Disclaimer: I have no complaints about manners on people commenting on this blog. Other than the spammers, that is. No, I’m complaining about some of the online forums I’m on.
My forays into online forums have been super-disappointing. People get tetchy about all sorts of things, and respond in an annoyed way, and next thing you know you have a flame war going. Even worse is that the only posts that seem to get attention are the ones where somebody is fighting. The ones where interesting questions get posed seem to die an early death.
Where, oh where, is the serious, thoughtful, polite discussion?
We totally need an Emily Post for online conversations. Weigh in, folks, what are some good online manners?
Especially manners that encourage online conversation – say what to do instead of what not to do. (As a side note, I read and respond to comments to this blog even if they’re a week late, or a year, or whatever.)
One of my favorites is Kloncke’s guidelines for dhammic posting, which she gave when she guest-posted at Feministe.
http://www.feministe.us/blog/archives/2010/06/21/dhamma-comments-an-experiment/
The feministe comments are decent but IMO something is missing . . . tone, maybe?
http://www.feministe.us/blog/comments/
Here’s another comment policy from a fave blog, Zero at the Bone. I like the “be respectful” part and the “be nice” part.
http://zeroatthebone.wordpress.com/comment-policy/
There’s a bit about tone right here. Like the bit about “nobody can read your facial expression online.”
http://lifehacker.com/#!126654/special-lifehackers-guide-to-weblog-comments
One other gripe: conversations that die just as they get interesting. It seems like conversations often have a life span of a day or two. What’s up with that???
I appreciate your comments.

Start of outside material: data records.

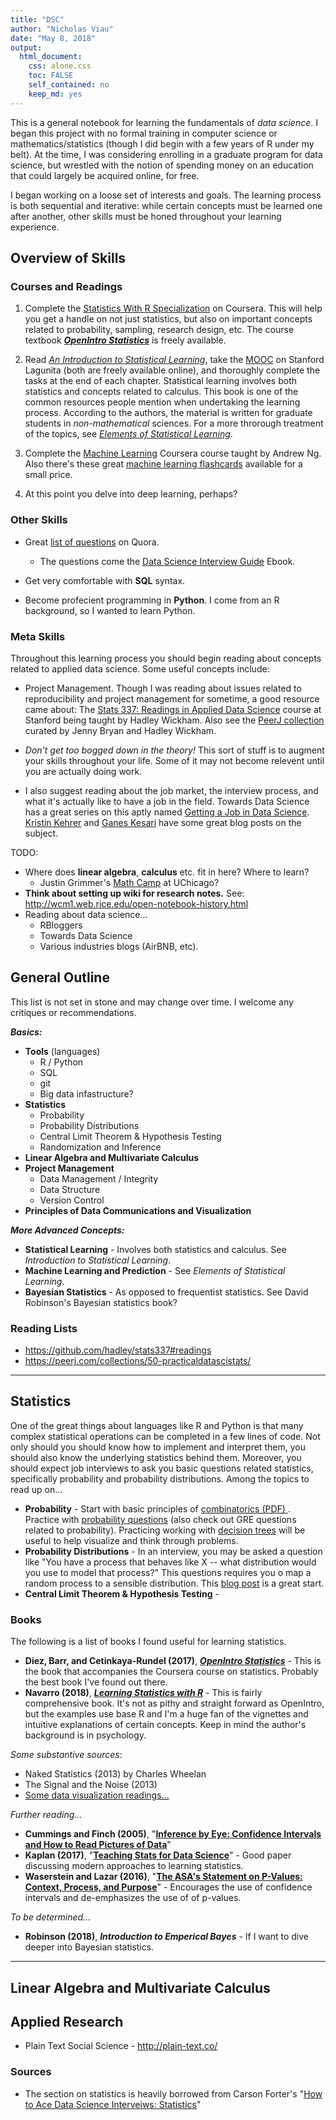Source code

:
 ```yaml
---
title: "DSC"
author: "Nicholas Viau"
date: "May 8, 2018"
output:
  html_document:
    css: alone.css
    toc: FALSE
    self_contained: no
    keep_md: yes
---
```




This is a general notebook for learning the fundamentals of _data science_. I began this project with no formal training in computer science or mathematics/statistics (though I did begin with a few years of R under my belt). At the time, I was considering enrolling in a graduate program for data science, but wrestled with the notion of spending money on an education that could largely be acquired online, for free.

I began working on a loose set of interests and goals. The learning process is both sequential and iterative: while certain concepts must be learned one after another, other skills must be honed throughout your learning experience.

## Overview of Skills

### Courses and Readings

1. Complete the [Statistics With R Specialization](https://www.coursera.org/specializations/statistics) on Coursera. This will help you get a handle on not just statistics, but also on important concepts related to probability, sampling, research design, etc. The course textbook [__*OpenIntro Statistics*__](https://www.openintro.org/stat/textbook.php) is freely available.

2. Read [_An Introduction to Statistical Learning_](http://www-bcf.usc.edu/~gareth/ISL/), take the [MOOC](https://lagunita.stanford.edu/courses/HumanitiesSciences/StatLearning/Winter2016/about) on Stanford Lagunita (both are freely available online), and thoroughly complete the tasks at the end of each chapter. Statistical learning involves both statistics and concepts related to calculus. This book is one of the common resources people mention when undertaking the learning process. According to the authors, the material is written for graduate students in _non-mathematical_ sciences. For a more throrough treatment of the topics, see [_Elements of Statistical Learning_](https://web.stanford.edu/~hastie/ElemStatLearn/).

3. Complete the [Machine Learning](https://www.coursera.org/learn/machine-learning) Coursera course taught by Andrew Ng. Also there's these great [machine learning flashcards](https://machinelearningflashcards.com/) available for a small price.

4. At this point you delve into deep learning, perhaps?

### Other Skills

* Great [list of questions](https://datascienceinterview.quora.com/) on Quora.
    * The questions come the [Data Science Interview Guide](http://www.datasciencequestions.com/) Ebook.

* Get very comfortable with __SQL__ syntax.

* Become profecient programming in __Python__. I come from an R background, so I wanted to learn Python.

### Meta Skills

Throughout this learning process you should begin reading about concepts related to applied data science. Some useful concepts include:

* Project Management. Though I was reading about issues related to reproducibility and project management for sometime, a good resource came about: The [Stats 337: Readings in Applied Data Science](https://github.com/hadley/stats337) course at Stanford being taught by Hadley Wickham. Also see the [PeerJ collection](https://peerj.com/collections/50-practicaldatascistats/) curated by Jenny Bryan and Hadley Wickham.

* _Don't get too bogged down in the theory!_ This sort of stuff is to augment your skills throughout your life. Some of it may not become relevent until you are actually doing work.

* I also suggest reading about the job market, the interview process, and what it's actually like to have a job in the field. Towards Data Science has a great series on this aptly named [Getting a Job in Data Science](https://towardsdatascience.com/may-edition-getting-a-job-in-data-science-125996b1734c). [Kristin Kehrer](https://towardsdatascience.com/@kristenkehrer) and [Ganes Kesari](https://towardsdatascience.com/@kesari) have some great blog posts on the subject.

TODO:

* Where does __linear algebra__, __calculus__ etc. fit in here? Where to learn?
    * Justin Grimmer's [Math Camp](https://github.com/justingrimmer/MathCamp) at UChicago?
* __Think about setting up wiki for research notes.__ See: http://wcm1.web.rice.edu/open-notebook-history.html
* Reading about data science...
    * RBloggers
    * Towards Data Science
    * Various industries blogs (AirBNB, etc).


## General Outline

This list is not set in stone and may change over time. I welcome any critiques or recommendations.

__*Basics:*__

* __Tools__ (languages)
    * R / Python
    * SQL
    * git
    * Big data infastructure?
* __Statistics__
    * Probability
    * Probability Distributions
    * Central Limit Theorem & Hypothesis Testing
    * Randomization and Inference
* __Linear Algebra and Multivariate Calculus__
* __Project Management__
    * Data Management / Integrity
    * Data Structure
    * Version Control
* __Principles of Data Communications and Visualization__

__*More Advanced Concepts:*__

* __Statistical Learning__ - Involves both statistics and calculus. See _Introduction to Statistical Learning_.
* __Machine Learning and Prediction__ - See _Elements of Statistical Learning_.
* __Bayesian Statistics__ - As opposed to frequentist statistics. See David Robinson's Bayesian statistics book?


### Reading Lists

* https://github.com/hadley/stats337#readings
* https://peerj.com/collections/50-practicaldatascistats/

<hr class="nick">

## Statistics

One of the great things about languages like R and Python is that many complex statistical operations can be completed in a few lines of code. Not only should you should know how to implement and interpret them, you should also know the underlying statistics behind them. Moreover, you should expect job interviews to ask you basic questions related statistics, specifically probability and probability distributions. Among the topics to read up on...

* __Probability__ - Start with basic principles of [combinatorics (PDF) ](https://www.dartmouth.edu/~chance/teaching_aids/books_articles/probability_book/Chapter3.pdf). Practice with [probability questions](https://www.analyticsvidhya.com/blog/2017/04/40-questions-on-probability-for-all-aspiring-data-scientists/) (also check out GRE questions related to probability). Practicing working with [decision trees](http://www.statisticshowto.com/how-to-use-a-probability-tree-for-probability-questions/) will be useful to help visualize and think through problems.
* __Probability Distributions__ - In an interview, you may be asked a question like "You have a process that behaves like X -- what distribution would you use to model that process?" This questions requires you o map a random process to a sensible distribution. This [blog post](http://blog.cloudera.com/blog/2015/12/common-probability-distributions-the-data-scientists-crib-sheet/) is a great start.
* __Central Limit Theorem & Hypothesis Testing__ - 

### Books

The following is a list of books I found useful for learning statistics.

* __Diez, Barr, and Cetinkaya-Rundel (2017)__, [_**OpenIntro Statistics**_](https://www.openintro.org/stat/textbook.php) - This is the book that accompanies the Coursera course on statistics. Probably the best book I've found out there.
* __Navarro (2018)__, [_**Learning Statistics with R**_](https://compcogscisydney.org/learning-statistics-with-r/) - This is fairly comprehensive book. It's not as pithy and straight forward as OpenIntro, but the examples use base R and I'm a huge fan of the vignettes and intuitive explanations of certain concepts. Keep in mind the author's background is in psychology.

_Some substantive sources_:

* Naked Statistics (2013) by Charles Wheelan
* The Signal and the Noise (2013)
* [Some data visualization readings...](https://www.economist.com/books-and-arts/2013/07/06/winds-of-change)

_Further reading..._

* __Cummings and Finch (2005)__, "[**Inference by Eye: Confidence Intervals and How to Read Pictures of Data**](www.apastyle.org/manual/related/cumming-and-finch.pdf)"
* __Kaplan (2017)__, "[**Teaching Stats for Data Science**](https://peerj.com/preprints/3205/)" - Good paper discussing modern approaches to learning statistics.
* __Waserstein and Lazar (2016)__, "[**The ASA's Statement on P-Values: Context, Process, and Purpose**](https://peerj.com/preprints/3205/)" - Encourages the use of confidence intervals and de-emphasizes the use of of p-values.

_To be determined..._

* **Robinson (2018)**, _**Introduction to Emperical Bayes**_ - If I want to dive deeper into Bayesian statistics.

<hr class="nick">

## Linear Algebra and Multivariate Calculus

## Applied Research

* Plain Text Social Science - http://plain-text.co/

### Sources

* The section on statistics is heavily borrowed from Carson Forter's "[How to Ace Data Science Interveiws: Statistics](https://towardsdatascience.com/how-to-ace-data-science-interviews-statistics-f3d363ad47b)"
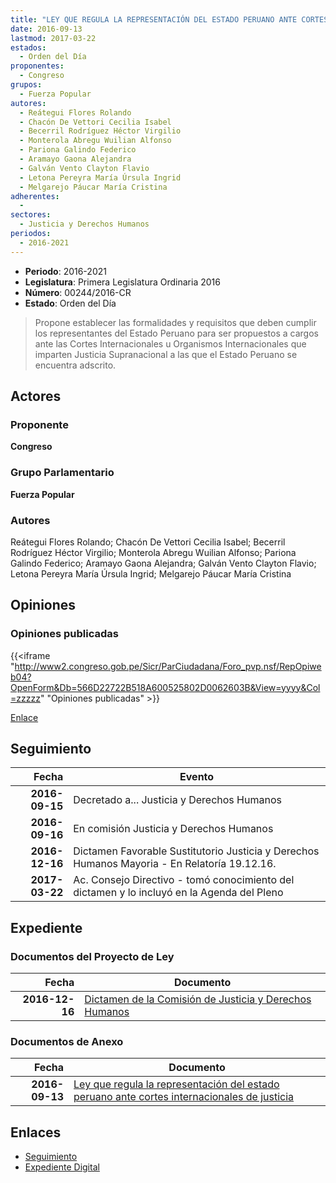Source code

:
 ```yaml
---
title: "LEY QUE REGULA LA REPRESENTACIÓN DEL ESTADO PERUANO ANTE CORTES INTERNACIONALES DE JUSTICIA"
date: 2016-09-13
lastmod: 2017-03-22
estados: 
  - Orden del Día
proponentes: 
  - Congreso
grupos: 
  - Fuerza Popular
autores: 
  - Reátegui Flores Rolando
  - Chacón De Vettori Cecilia Isabel
  - Becerril Rodríguez Héctor Virgilio
  - Monterola Abregu Wuilian Alfonso
  - Pariona Galindo Federico
  - Aramayo Gaona Alejandra
  - Galván Vento Clayton Flavio
  - Letona Pereyra María Úrsula Ingrid
  - Melgarejo Páucar María Cristina
adherentes: 
  - 
sectores: 
  - Justicia y Derechos Humanos
periodos: 
  - 2016-2021
---
```


- **Periodo**: 2016-2021
- **Legislatura**: Primera Legislatura Ordinaria 2016
- **Número**: 00244/2016-CR
- **Estado**: Orden del Día

> Propone establecer las formalidades y requisitos que deben cumplir los representantes del Estado Peruano para ser propuestos a cargos ante las Cortes Internacionales u Organismos Internacionales que imparten Justicia Supranacional a las que el Estado Peruano se encuentra adscrito.


## Actores

### Proponente

**Congreso**

### Grupo Parlamentario

**Fuerza Popular**

### Autores

Reátegui Flores Rolando; Chacón De Vettori Cecilia Isabel; Becerril Rodríguez Héctor Virgilio; Monterola Abregu Wuilian Alfonso; Pariona Galindo Federico; Aramayo Gaona Alejandra; Galván Vento Clayton Flavio; Letona Pereyra María Úrsula Ingrid; Melgarejo Páucar María Cristina


## Opiniones

### Opiniones publicadas

{{<iframe "http://www2.congreso.gob.pe/Sicr/ParCiudadana/Foro_pvp.nsf/RepOpiweb04?OpenForm&Db=566D22722B518A600525802D0062603B&View=yyyy&Col=zzzzz" "Opiniones publicadas" >}}

[Enlace](http://www2.congreso.gob.pe/Sicr/ParCiudadana/Foro_pvp.nsf/RepOpiweb04?OpenForm&Db=566D22722B518A600525802D0062603B&View=yyyy&Col=zzzzz)

## Seguimiento

| Fecha | Evento |
|------:|--------|
| **2016-09-15** | Decretado a... Justicia y Derechos Humanos|
| **2016-09-16** | En comisión Justicia y Derechos Humanos|
| **2016-12-16** | Dictamen Favorable Sustitutorio Justicia y Derechos Humanos Mayoria - En Relatoría 19.12.16.|
| **2017-03-22** | Ac. Consejo Directivo - tomó conocimiento del dictamen y lo incluyó en la Agenda del Pleno|


## Expediente


### Documentos del Proyecto de Ley

| Fecha | Documento |
|------:|--------|
| **2016-12-16** | [Dictamen de la Comisión de Justicia y Derechos Humanos](http://www.leyes.congreso.gob.pe/Documentos/2016_2021/Dictamenes/Proyectos_de_Ley/00244DC15MAY20161216.pdf) |

### Documentos de Anexo

| Fecha | Documento |
|------:|--------|
| **2016-09-13** | [Ley que regula la representación del estado peruano ante cortes internacionales de justicia](http://www.leyes.congreso.gob.pe/Documentos/2016_2021/Proyectos_de_Ley_y_de_Resoluciones_Legislativas/PL0024420160913..pdf) |

## Enlaces 

- [Seguimiento](http://www2.congreso.gob.pe/Sicr/TraDocEstProc/CLProLey2016.nsf/f7fff46988ca05b1052578e100829cc7/b0a5890a47e4388e0525802d006f6b6d?OpenDocument)
- [Expediente Digital](http://www2.congreso.gob.pe/Sicr/TraDocEstProc/CLProLey2016.nsf/f7fff46988ca05b1052578e100829cc7/b0a5890a47e4388e0525802d006f6b6d?OpenDocument&Click=05257FB7005EB655.eb71d0cf91d8294e05256cdf006b5706/$Body/0.1C6C)
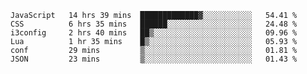 
<!--START_SECTION:waka-->

```text
JavaScript   14 hrs 39 mins  █████████████▓░░░░░░░░░░░   54.41 %
CSS          6 hrs 35 mins   ██████░░░░░░░░░░░░░░░░░░░   24.48 %
i3config     2 hrs 40 mins   ██▒░░░░░░░░░░░░░░░░░░░░░░   09.96 %
Lua          1 hr 35 mins    █▒░░░░░░░░░░░░░░░░░░░░░░░   05.93 %
conf         29 mins         ▒░░░░░░░░░░░░░░░░░░░░░░░░   01.81 %
JSON         23 mins         ▒░░░░░░░░░░░░░░░░░░░░░░░░   01.43 %
```

<!--END_SECTION:waka-->

<!--unk0e-ctrlmd-blitzh-->
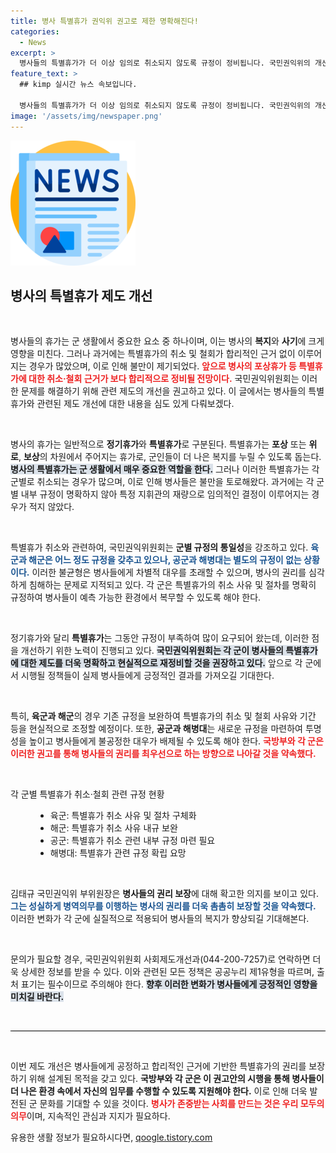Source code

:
 ```yaml
---
title: 병사 특별휴가 권익위 권고로 제한 명확해진다!
categories:
  - News
excerpt: >
  병사들의 특별휴가가 더 이상 임의로 취소되지 않도록 규정이 정비됩니다. 국민권익위의 개선 권고에 따라 국방부는 합리적이고 일관된 휴가 기준을 마련할 예정입니다. 병사들의 권리를 보호하고, 공정한 병영문화를 조성하는 중요한 변화가 시작됩니다!
feature_text: >
  ## kimp 실시간 뉴스 속보입니다.

  병사들의 특별휴가가 더 이상 임의로 취소되지 않도록 규정이 정비됩니다. 국민권익위의 개선 권고에 따라 국방부는 합리적이고 일관된 휴가 기준을 마련할 예정입니다. 병사들의 권리를 보호하고, 공정한 병영문화를 조성하는 중요한 변화가 시작됩니다!
image: '/assets/img/newspaper.png'
---
```


<p><img src="/assets/img/newspaper.png" alt="kimplant 속보" /></p>

<h2 data-ke-size="size26">병사의 특별휴가 제도 개선</h2>

<p data-ke-size="size16">&nbsp;</p>

<p>병사들의 휴가는 군 생활에서 중요한 요소 중 하나이며, 이는 병사의 <b>복지</b>와 <b>사기</b>에 크게 영향을 미친다. 그러나 과거에는 특별휴가의 취소 및 철회가 합리적인 근거 없이 이루어지는 경우가 많았으며, 이로 인해 불만이 제기되었다. <b><span style="color: #ee2323;">앞으로 병사의 포상휴가 등 특별휴가에 대한 취소·철회 근거가 보다 합리적으로 정비될 전망이다.</span></b> 국민권익위원회는 이러한 문제를 해결하기 위해 관련 제도의 개선을 권고하고 있다. 이 글에서는 병사들의 특별휴가와 관련된 제도 개선에 대한 내용을 심도 있게 다뤄보겠다.</p>

<p data-ke-size="size16">&nbsp;</p>

<p>병사의 휴가는 일반적으로 <b>정기휴가</b>와 <b>특별휴가</b>로 구분된다. 특별휴가는 <b>포상</b> 또는 <b>위로</b>, <b>보상</b>의 차원에서 주어지는 휴가로, 군인들이 더 나은 복지를 누릴 수 있도록 돕는다. <b><span style="background-color: #21538527;">병사의 특별휴가는 군 생활에서 매우 중요한 역할을 한다.</span></b> 그러나 이러한 특별휴가는 각 군별로 취소되는 경우가 많으며, 이로 인해 병사들은 불만을 토로해왔다. 과거에는 각 군별 내부 규정이 명확하지 않아 특정 지휘관의 재량으로 임의적인 결정이 이루어지는 경우가 적지 않았다.</p>

<p data-ke-size="size16">&nbsp;</p>

<p>특별휴가 취소와 관련하여, 국민권익위원회는 <b>군별 규정의 통일성</b>을 강조하고 있다. <b><span style="color: #1a5490;">육군과 해군은 어느 정도 규정을 갖추고 있으나, 공군과 해병대는 별도의 규정이 없는 상황이다.</span></b> 이러한 불균형은 병사들에게 차별적 대우를 초래할 수 있으며, 병사의 권리를 심각하게 침해하는 문제로 지적되고 있다. 각 군은 특별휴가의 취소 사유 및 절차를 명확히 규정하여 병사들이 예측 가능한 환경에서 복무할 수 있도록 해야 한다.</p>

<p data-ke-size="size16">&nbsp;</p>

<p>정기휴가와 달리 <b>특별휴가</b>는 그동안 규정이 부족하여 많이 요구되어 왔는데, 이러한 점을 개선하기 위한 노력이 진행되고 있다. <b><span style="background-color: #21538527;">국민권익위원회는 각 군이 병사들의 특별휴가에 대한 제도를 더욱 명확하고 현실적으로 재정비할 것을 권장하고 있다.</span></b> 앞으로 각 군에서 시행될 정책들이 실제 병사들에게 긍정적인 결과를 가져오길 기대한다.</p>

<p data-ke-size="size16">&nbsp;</p>

<p>특히, <b>육군과 해군</b>의 경우 기존 규정을 보완하여 특별휴가의 취소 및 철회 사유와 기간 등을 현실적으로 조정할 예정이다. 또한, <b>공군과 해병대</b>는 새로운 규정을 마련하여 투명성을 높이고 병사들에게 불공정한 대우가 배제될 수 있도록 해야 한다. <b><span style="color: #ee2323;">국방부와 각 군은 이러한 권고를 통해 병사들의 권리를 최우선으로 하는 방향으로 나아갈 것을 약속했다.</span></b></p>

<p data-ke-size="size16">&nbsp;</p>

<dl>
<dt>각 군별 특별휴가 취소·철회 관련 규정 현황</dt>
<dd>
  <ul>
    <li>육군: 특별휴가 취소 사유 및 절차 구체화</li>
    <li>해군: 특별휴가 취소 사유 내규 보완</li>
    <li>공군: 특별휴가 취소 관련 내부 규정 마련 필요</li>
    <li>해병대: 특별휴가 관련 규정 확립 요망</li>
  </ul>
</dd>
</dl>

<p data-ke-size="size16">&nbsp;</p>

<p>김태규 국민권익위 부위원장은 <b>병사들의 권리 보장</b>에 대해 확고한 의지를 보이고 있다. <b><span style="color: #1a5490;">그는 성실하게 병역의무를 이행하는 병사의 권리를 더욱 촘촘히 보장할 것을 약속했다.</span></b> 이러한 변화가 각 군에 실질적으로 적용되어 병사들의 복지가 향상되길 기대해본다.</p>

<p data-ke-size="size16">&nbsp;</p>

<p>문의가 필요할 경우, 국민권익위원회 사회제도개선과(044-200-7257)로 연락하면 더욱 상세한 정보를 받을 수 있다. 이와 관련된 모든 정책은 공공누리 제1유형을 따르며, 출처 표기는 필수이므로 주의해야 한다. <b><span style="background-color: #21538527;">향후 이러한 변화가 병사들에게 긍정적인 영향을 미치길 바란다.</span></b></p>

<p data-ke-size="size16">&nbsp;</p>

<hr style="height: 1px; background-color: #000;" />

<p data-ke-size="size16">&nbsp;</p>

<p>이번 제도 개선은 병사들에게 공정하고 합리적인 근거에 기반한 특별휴가의 권리를 보장하기 위해 설계된 목적을 갖고 있다. <b>국방부와 각 군은 이 권고안의 시행을 통해 병사들이 더 나은 환경 속에서 자신의 임무를 수행할 수 있도록 지원해야 한다.</b> 이로 인해 더욱 발전된 군 문화를 기대할 수 있을 것이다. <b><span style="color: #ee2323;">병사가 존중받는 사회를 만드는 것은 우리 모두의 의무</span></b>이며, 지속적인 관심과 지지가 필요하다.</p>
유용한 생활 정보가 필요하시다면, <a href="https://qoogle.tistory.com" rel="dofollow">qoogle.tistory.com</a>


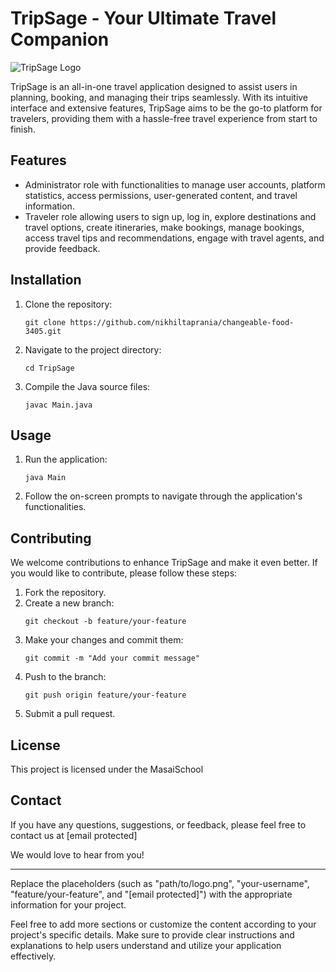 # TripSage - Your Ultimate Travel Companion

![TripSage Logo](D:\changeable-food-3405\TRIPSAGE.png)

TripSage is an all-in-one travel application designed to assist users in planning, booking, and managing their trips seamlessly. With its intuitive interface and extensive features, TripSage aims to be the go-to platform for travelers, providing them with a hassle-free travel experience from start to finish.

## Features

- Administrator role with functionalities to manage user accounts, platform statistics, access permissions, user-generated content, and travel information.
- Traveler role allowing users to sign up, log in, explore destinations and travel options, create itineraries, make bookings, manage bookings, access travel tips and recommendations, engage with travel agents, and provide feedback.

## Installation

1. Clone the repository:
   ```
   git clone https://github.com/nikhiltaprania/changeable-food-3405.git
   ```

2. Navigate to the project directory:
   ```
   cd TripSage
   ```

3. Compile the Java source files:
   ```
   javac Main.java
   ```

## Usage

1. Run the application:
   ```
   java Main
   ```

2. Follow the on-screen prompts to navigate through the application's functionalities.

## Contributing

We welcome contributions to enhance TripSage and make it even better. If you would like to contribute, please follow these steps:

1. Fork the repository.
2. Create a new branch: 
   ```
   git checkout -b feature/your-feature
   ```
3. Make your changes and commit them: 
   ```
   git commit -m "Add your commit message"
   ```
4. Push to the branch: 
   ```
   git push origin feature/your-feature
   ```
5. Submit a pull request.

## License

This project is licensed under the MasaiSchool

## Contact

If you have any questions, suggestions, or feedback, please feel free to contact us at [email protected]

We would love to hear from you!

---

Replace the placeholders (such as "path/to/logo.png", "your-username", "feature/your-feature", and "[email protected]") with the appropriate information for your project.

Feel free to add more sections or customize the content according to your project's specific details. Make sure to provide clear instructions and explanations to help users understand and utilize your application effectively.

This one especially is one of my pet peeves:
“People tend to just stop talking with out a BRB, I have to go, good-bye or anything.”
I haven’t had this experience in chats, but it perpetually happens in blog posts and forums – somebody makes a comment or forum post, and it’s not acknowledged in any way; you’re left wondering if a) it wasn’t read; b) it was read and laughed at; or c) it was read and enjoyed but the reader couldn’t think of anything to say in reply.
I must admit, I’m guilty of doing this myself.
I suppose the anonymity of the net is the down fall of common courtesy and honesty online. Maybe people think it’s not real, so they may feel like who are they hurting?
People tend to just stop talking with out a BRB, I have to go, good-bye or anything. Even with people they know personally. Manners and politeness just die in any debate or confrontation usually spiraling into flaming, insults swearing and name calling. Of course we also see this in “talk shows” like Springer, Montel, Maury and Judge Judy, were juvenile, rude and abhorrent behavior are cultivated for entertainment, even manufactured. It seems so obvious that these people are many times coached in the things they say an dhow they say them, reinforcing white trash or ghetto stereotypes. Did this feed or stem from online behavior?
Because of this anonymity we can be anyone we wish and in doing so we can end up building false identies we get lost in and misrepresent ourselves possibly deluding ourselves as well. I am suspicious of profiles with too many professional photos limited friends and sparse or “perfect” information, on social sites like facebook, twitter or myspace or most especially dating sites. do they start out to purposefully lie and create a false identity? Or is it a lonely possibly plain or unattractive persons way of emulating a semblance of real affection in an otherwise empty life? Are they taking out past hurts on strangers? “My boyfriend hurt me all men are pigs I’ll show them all”
Then there are normally divisive topics like politics, religion, sex roles, guns, and even wingnut conspiracy theories. were any debate is just a childish insipid name calling circle or knee jerk reactions with no thought, logic or logical consideration. We are safe behind our screens, no one knows me, sees me, no one can hurt me punch me kick me. I’d wager that many cyber bullies are themselves victims, weak downtrodden with no recourse in their real lives except to sit there and take it. Now they have a forum, they may even be knowledgeable and they use this power to put down, crush and strike back. One cannot argue with this mentality, the troll we call it. Or we stick a quick label on anyone who disagrees with us, so we strike back with ad hominem attacks and no consideration that a real human being sits across from us behind that screen.
Ask yourself, would you reply as such were I sitting across a table? Talking at a party? It is a new frontier out here but we cannot allow it to be devoid of compassion, understanding or common decent courtesy. Yes I am ashamed to admit I’ve been guilty of some of these things. But I am trying to remember I am talking to a person, no matter how divers our opinions.